### INFORMATION

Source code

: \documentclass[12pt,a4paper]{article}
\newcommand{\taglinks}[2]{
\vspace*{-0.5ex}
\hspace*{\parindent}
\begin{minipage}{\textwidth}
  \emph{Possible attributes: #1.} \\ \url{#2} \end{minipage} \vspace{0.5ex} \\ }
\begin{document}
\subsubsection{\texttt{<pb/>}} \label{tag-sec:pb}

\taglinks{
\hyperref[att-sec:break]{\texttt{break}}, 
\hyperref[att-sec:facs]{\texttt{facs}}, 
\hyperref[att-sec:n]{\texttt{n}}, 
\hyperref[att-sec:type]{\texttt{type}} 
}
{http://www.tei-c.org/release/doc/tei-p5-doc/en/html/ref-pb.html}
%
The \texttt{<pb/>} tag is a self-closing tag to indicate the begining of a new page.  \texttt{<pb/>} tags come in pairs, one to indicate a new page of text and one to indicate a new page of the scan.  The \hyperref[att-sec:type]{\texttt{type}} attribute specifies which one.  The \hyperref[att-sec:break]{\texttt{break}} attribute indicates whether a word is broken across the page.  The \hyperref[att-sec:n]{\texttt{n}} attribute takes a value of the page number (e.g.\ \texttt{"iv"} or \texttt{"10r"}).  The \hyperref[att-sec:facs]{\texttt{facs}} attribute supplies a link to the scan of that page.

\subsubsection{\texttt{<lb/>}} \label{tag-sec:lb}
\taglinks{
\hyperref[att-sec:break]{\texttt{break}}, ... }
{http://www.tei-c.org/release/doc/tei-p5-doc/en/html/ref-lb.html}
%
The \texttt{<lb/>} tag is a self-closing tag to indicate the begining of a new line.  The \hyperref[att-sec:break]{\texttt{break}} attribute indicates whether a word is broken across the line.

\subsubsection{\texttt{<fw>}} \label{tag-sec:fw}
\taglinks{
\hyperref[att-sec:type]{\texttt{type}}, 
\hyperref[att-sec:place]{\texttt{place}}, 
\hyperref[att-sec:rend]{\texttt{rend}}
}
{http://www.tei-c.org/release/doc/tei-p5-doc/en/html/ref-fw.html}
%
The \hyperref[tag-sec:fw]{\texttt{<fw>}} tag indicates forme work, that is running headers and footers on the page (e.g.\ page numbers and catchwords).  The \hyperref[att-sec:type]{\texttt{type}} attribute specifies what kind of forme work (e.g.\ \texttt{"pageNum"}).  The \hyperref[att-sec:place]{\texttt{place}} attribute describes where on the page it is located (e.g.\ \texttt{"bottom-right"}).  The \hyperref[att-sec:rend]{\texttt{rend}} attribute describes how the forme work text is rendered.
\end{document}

######

* PROBLEM
Repeat each entry exactly.

* ANSWER
Source code

: \documentclass[12pt,a4paper]{article}
\newcommand{\taglinks}[2]{
\vspace*{-0.5ex}
\hspace*{\parindent}
\begin{minipage}{\textwidth}
  \emph{Possible attributes: #1.} \\ \url{#2} \end{minipage} \vspace{0.5ex} \\ }
\begin{document}
\subsubsection{\texttt{<pb/>}} \label{tag-sec:pb}

\taglinks{
\hyperref[att-sec:break]{\texttt{break}}, 
\hyperref[att-sec:facs]{\texttt{facs}}, 
\hyperref[att-sec:n]{\texttt{n}}, 
\hyperref[att-sec:type]{\texttt{type}} 
}
{http://www.tei-c.org/release/doc/tei-p5-doc/en/html/ref-pb.html}
%
The \texttt{<pb/>} tag is a self-closing tag to indicate the begining of a new page.  \texttt{<pb/>} tags come in pairs, one to indicate a new page of text and one to indicate a new page of the scan.  The \hyperref[att-sec:type]{\texttt{type}} attribute specifies which one.  The \hyperref[att-sec:break]{\texttt{break}} attribute indicates whether a word is broken across the page.  The \hyperref[att-sec:n]{\texttt{n}} attribute takes a value of the page number (e.g.\ \texttt{"iv"} or \texttt{"10r"}).  The \hyperref[att-sec:facs]{\texttt{facs}} attribute supplies a link to the scan of that page.

\subsubsection{\texttt{<lb/>}} \label{tag-sec:lb}
\taglinks{
\hyperref[att-sec:break]{\texttt{break}}, ... }
{http://www.tei-c.org/release/doc/tei-p5-doc/en/html/ref-lb.html}
%
The \texttt{<lb/>} tag is a self-closing tag to indicate the begining of a new line.  The \hyperref[att-sec:break]{\texttt{break}} attribute indicates whether a word is broken across the line.

\subsubsection{\texttt{<fw>}} \label{tag-sec:fw}
\taglinks{
\hyperref[att-sec:type]{\texttt{type}}, 
\hyperref[att-sec:place]{\texttt{place}}, 
\hyperref[att-sec:rend]{\texttt{rend}}
}
{http://www.tei-c.org/release/doc/tei-p5-doc/en/html/ref-fw.html}
%
The \hyperref[tag-sec:fw]{\texttt{<fw>}} tag indicates forme work, that is running headers and footers on the page (e.g.\ page numbers and catchwords).  The \hyperref[att-sec:type]{\texttt{type}} attribute specifies what kind of forme work (e.g.\ \texttt{"pageNum"}).  The \hyperref[att-sec:place]{\texttt{place}} attribute describes where on the page it is located (e.g.\ \texttt{"bottom-right"}).  The \hyperref[att-sec:rend]{\texttt{rend}} attribute describes how the forme work text is rendered.
\end{document}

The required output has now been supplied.